“DON’T YOU LIVE IN GHATSILA? You were born here, weren’t you?” Sushanto Seet asked me, visibly exasperated. Seet is the organising secretary of the Bibhuti Smriti Sansad—a cultural organisation based in Ghatsila, in the Purbi Singhbhum district of Jharkhand—named after and created in memory of the Bengali author Bibhutibhushan Bandyopadhyay. Bandyopadhyay spent a part of his life in Ghatsila, which is also where he died.
The Bibhuti Smriti Sansad is housed in an old-fashioned building—haveli-like, but smaller—on College Road. Its whitewashed façade was a familiar site, more like a landmark, while I was growing up. Bandyopadhyay’s legacy looms over Ghatsila. There is a hotel named Bibhuti Vihar on the national highway, and a resort named Aranyak—named after a novel by Bandyopadhyay—is situated close to the Burudih Dam, a tourist attraction outside Ghatsila, while recently, a restaurant named Pather Panchali was opened on the main road. Bengali tourists, known colloquially as “changers,” have contributed to keeping Bandyopadhyay’s memory alive. He remains a celebrated author, and a part of Ghatsila’s charm—apart from its forests, hills, greenery, waterfalls and the banks of the river Subarnarekha—is the house where he lived and died. Bandyopadhyay named it Gourikunja—Gouri’s garden—after his first wife, Gouri Devi. It is located in Pancha Pandav, a village in Dahigora.
Dahigora is on the main road between Moubhandar and Ghatsila, and has a huge field known as Circus Maidan, which, during my childhood, was used for hosting circuses. There is a road beside it that goes southward towards villages, including Pancha Pandav, that lie by the river Subarnarekha. This road is called Apur Path—Bengali for “the road of Apu”— named after Apu, the hero of Bandyopadhyay’s Pather Panchali and Aparajito. Today the daily morning markets are held there and there are occasional fairs, but this was not the case during the 1980s and the 1990s, when I was growing up. Back then, it appeared to be a quiet, deserted space, unless there was an event taking place, and, while there were villages beyond the field, in my childhood, I had no reason to travel so far.
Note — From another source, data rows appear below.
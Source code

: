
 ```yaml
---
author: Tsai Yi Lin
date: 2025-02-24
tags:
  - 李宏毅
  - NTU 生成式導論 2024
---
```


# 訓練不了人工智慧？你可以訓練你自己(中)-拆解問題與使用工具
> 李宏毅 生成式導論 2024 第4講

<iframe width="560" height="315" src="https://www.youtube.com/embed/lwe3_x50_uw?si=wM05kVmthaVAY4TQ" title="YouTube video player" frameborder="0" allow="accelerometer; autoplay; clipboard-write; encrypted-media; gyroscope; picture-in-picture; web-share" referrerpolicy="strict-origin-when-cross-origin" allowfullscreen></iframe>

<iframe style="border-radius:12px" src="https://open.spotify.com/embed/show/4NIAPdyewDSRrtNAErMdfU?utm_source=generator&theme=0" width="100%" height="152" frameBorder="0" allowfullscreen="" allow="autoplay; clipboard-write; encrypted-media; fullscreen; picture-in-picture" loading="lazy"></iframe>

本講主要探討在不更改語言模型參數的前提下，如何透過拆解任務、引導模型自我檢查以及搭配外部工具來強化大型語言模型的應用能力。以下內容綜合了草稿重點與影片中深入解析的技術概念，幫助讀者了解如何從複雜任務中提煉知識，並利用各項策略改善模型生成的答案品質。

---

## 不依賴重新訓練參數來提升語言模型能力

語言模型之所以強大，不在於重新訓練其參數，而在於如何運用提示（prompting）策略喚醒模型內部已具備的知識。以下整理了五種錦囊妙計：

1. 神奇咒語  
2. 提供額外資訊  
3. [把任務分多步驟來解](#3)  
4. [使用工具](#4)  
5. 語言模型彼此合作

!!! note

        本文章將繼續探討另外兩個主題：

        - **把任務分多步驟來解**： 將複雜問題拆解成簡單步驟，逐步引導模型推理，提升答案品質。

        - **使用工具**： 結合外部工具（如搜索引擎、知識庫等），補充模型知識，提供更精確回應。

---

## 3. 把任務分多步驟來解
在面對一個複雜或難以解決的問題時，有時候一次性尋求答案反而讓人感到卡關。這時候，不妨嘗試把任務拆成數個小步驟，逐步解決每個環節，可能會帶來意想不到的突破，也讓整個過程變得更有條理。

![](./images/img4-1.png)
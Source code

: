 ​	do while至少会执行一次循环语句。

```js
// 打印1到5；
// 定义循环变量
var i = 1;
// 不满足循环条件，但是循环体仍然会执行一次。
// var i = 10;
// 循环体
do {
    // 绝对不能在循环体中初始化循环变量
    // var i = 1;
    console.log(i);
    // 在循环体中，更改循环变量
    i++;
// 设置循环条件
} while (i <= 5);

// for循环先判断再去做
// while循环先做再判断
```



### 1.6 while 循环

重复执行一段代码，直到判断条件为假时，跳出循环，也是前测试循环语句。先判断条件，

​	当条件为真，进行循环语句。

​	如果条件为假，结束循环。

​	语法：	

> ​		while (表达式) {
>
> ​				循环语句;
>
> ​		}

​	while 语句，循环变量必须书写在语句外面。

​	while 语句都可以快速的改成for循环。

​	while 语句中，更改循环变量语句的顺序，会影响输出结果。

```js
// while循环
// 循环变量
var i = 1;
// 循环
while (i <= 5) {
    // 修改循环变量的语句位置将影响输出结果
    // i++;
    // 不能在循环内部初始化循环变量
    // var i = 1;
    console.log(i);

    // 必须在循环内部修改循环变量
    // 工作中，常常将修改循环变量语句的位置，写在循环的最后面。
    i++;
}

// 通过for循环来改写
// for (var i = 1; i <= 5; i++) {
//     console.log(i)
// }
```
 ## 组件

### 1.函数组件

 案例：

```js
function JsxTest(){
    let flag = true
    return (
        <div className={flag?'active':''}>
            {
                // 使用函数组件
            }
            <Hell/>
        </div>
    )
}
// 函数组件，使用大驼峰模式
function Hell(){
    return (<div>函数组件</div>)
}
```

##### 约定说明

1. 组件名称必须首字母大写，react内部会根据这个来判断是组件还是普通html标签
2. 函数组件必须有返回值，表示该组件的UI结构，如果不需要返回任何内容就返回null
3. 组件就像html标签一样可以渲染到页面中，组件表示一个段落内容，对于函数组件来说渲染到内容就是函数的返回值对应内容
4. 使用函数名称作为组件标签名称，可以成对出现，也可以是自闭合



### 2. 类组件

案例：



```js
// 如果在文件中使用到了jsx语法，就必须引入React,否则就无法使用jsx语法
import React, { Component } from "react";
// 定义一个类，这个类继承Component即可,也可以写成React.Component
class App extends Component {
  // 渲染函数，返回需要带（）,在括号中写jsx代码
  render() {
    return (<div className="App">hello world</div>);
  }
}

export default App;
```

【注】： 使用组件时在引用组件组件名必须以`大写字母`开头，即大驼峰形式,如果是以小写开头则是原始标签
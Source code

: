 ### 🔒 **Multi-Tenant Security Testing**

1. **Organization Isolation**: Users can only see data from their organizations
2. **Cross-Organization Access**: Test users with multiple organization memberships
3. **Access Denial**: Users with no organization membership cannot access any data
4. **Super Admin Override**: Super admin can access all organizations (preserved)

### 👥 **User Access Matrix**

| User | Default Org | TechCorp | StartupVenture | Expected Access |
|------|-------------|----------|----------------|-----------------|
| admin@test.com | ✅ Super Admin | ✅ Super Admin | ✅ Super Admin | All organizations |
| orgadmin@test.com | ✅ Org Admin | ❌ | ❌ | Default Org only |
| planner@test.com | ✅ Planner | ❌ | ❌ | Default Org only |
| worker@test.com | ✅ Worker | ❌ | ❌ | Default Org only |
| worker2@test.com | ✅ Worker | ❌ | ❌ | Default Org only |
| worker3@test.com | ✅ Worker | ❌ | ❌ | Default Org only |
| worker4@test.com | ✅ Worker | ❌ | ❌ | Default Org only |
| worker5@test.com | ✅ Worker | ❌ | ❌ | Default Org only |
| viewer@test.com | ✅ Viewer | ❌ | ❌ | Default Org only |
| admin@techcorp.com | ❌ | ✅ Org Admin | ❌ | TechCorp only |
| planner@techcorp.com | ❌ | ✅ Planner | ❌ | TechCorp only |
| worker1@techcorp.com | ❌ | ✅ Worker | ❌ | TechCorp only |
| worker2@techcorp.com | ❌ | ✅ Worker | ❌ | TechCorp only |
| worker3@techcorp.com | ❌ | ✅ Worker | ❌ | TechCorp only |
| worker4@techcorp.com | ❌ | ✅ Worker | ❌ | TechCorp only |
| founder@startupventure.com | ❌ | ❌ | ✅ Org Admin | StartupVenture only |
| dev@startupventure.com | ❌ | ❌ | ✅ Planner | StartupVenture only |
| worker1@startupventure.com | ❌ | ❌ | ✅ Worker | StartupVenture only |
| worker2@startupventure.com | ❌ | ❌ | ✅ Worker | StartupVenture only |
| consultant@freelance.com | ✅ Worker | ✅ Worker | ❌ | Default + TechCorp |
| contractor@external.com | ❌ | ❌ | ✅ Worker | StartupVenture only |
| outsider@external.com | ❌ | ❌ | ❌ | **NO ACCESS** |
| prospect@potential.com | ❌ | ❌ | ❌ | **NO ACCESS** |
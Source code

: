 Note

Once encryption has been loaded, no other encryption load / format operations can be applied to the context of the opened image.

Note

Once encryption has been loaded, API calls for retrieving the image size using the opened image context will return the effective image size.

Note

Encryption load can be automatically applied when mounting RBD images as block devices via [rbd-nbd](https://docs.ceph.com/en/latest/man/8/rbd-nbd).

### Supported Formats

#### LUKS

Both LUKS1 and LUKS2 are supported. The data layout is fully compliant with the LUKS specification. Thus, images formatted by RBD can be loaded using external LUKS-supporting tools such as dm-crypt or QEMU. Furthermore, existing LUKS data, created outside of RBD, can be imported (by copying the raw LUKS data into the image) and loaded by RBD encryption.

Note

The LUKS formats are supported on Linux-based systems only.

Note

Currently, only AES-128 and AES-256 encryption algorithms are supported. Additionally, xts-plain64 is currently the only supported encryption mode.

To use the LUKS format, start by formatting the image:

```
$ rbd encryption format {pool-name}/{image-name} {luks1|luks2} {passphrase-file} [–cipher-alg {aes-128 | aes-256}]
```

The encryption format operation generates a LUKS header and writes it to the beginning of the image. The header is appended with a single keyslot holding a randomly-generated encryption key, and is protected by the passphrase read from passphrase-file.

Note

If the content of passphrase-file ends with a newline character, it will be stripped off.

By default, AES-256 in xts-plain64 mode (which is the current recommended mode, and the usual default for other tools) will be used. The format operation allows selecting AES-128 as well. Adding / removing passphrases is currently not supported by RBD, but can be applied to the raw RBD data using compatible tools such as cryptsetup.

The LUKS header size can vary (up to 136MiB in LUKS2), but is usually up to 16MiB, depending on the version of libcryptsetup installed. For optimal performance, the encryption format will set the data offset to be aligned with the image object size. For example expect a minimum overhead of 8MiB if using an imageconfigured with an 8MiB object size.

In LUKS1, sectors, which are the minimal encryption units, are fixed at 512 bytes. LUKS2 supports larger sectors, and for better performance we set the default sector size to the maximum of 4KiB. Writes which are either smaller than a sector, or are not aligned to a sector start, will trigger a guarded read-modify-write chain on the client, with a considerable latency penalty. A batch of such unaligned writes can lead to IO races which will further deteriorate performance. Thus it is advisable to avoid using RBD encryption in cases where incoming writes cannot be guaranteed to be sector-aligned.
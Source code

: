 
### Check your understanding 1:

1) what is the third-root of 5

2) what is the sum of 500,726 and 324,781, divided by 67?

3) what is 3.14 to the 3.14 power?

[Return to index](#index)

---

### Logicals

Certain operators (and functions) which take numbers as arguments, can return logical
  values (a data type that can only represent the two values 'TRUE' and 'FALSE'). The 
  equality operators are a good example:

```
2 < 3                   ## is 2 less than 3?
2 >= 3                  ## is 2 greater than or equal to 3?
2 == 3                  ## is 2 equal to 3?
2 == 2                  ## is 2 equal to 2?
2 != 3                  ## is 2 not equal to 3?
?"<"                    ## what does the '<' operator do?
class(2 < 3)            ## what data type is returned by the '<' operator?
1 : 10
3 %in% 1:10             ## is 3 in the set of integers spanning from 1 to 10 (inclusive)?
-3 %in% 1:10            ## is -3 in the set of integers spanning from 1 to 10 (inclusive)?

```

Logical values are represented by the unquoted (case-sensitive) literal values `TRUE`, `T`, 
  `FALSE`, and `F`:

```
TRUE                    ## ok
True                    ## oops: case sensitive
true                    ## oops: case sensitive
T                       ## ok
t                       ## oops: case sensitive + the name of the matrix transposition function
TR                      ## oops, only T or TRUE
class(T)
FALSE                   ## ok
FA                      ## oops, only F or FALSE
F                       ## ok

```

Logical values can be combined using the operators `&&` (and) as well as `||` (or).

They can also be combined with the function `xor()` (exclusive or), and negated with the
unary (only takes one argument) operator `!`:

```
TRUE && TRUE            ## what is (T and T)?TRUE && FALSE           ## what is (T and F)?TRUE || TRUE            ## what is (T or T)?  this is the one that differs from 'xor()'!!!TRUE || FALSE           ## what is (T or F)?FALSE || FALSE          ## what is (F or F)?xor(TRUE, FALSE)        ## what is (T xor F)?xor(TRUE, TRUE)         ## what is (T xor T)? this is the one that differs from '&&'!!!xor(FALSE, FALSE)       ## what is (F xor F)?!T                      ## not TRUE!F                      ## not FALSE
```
The area of Ghatsila where I grew up is called Moubhandar. Hindustan Copper has a factory there, where my father worked, while my mother worked in the company’s hospital. I am an only child, and my upbringing was befitting one—I was not allowed to go out all that freely and I often found myself playing with imaginary friends. I had seen the Bibhuti Smriti Sansad from afar throughout my childhood; it was a very visible sight on the route on which I usually travelled, but I had never entered it or been to Gourikunja.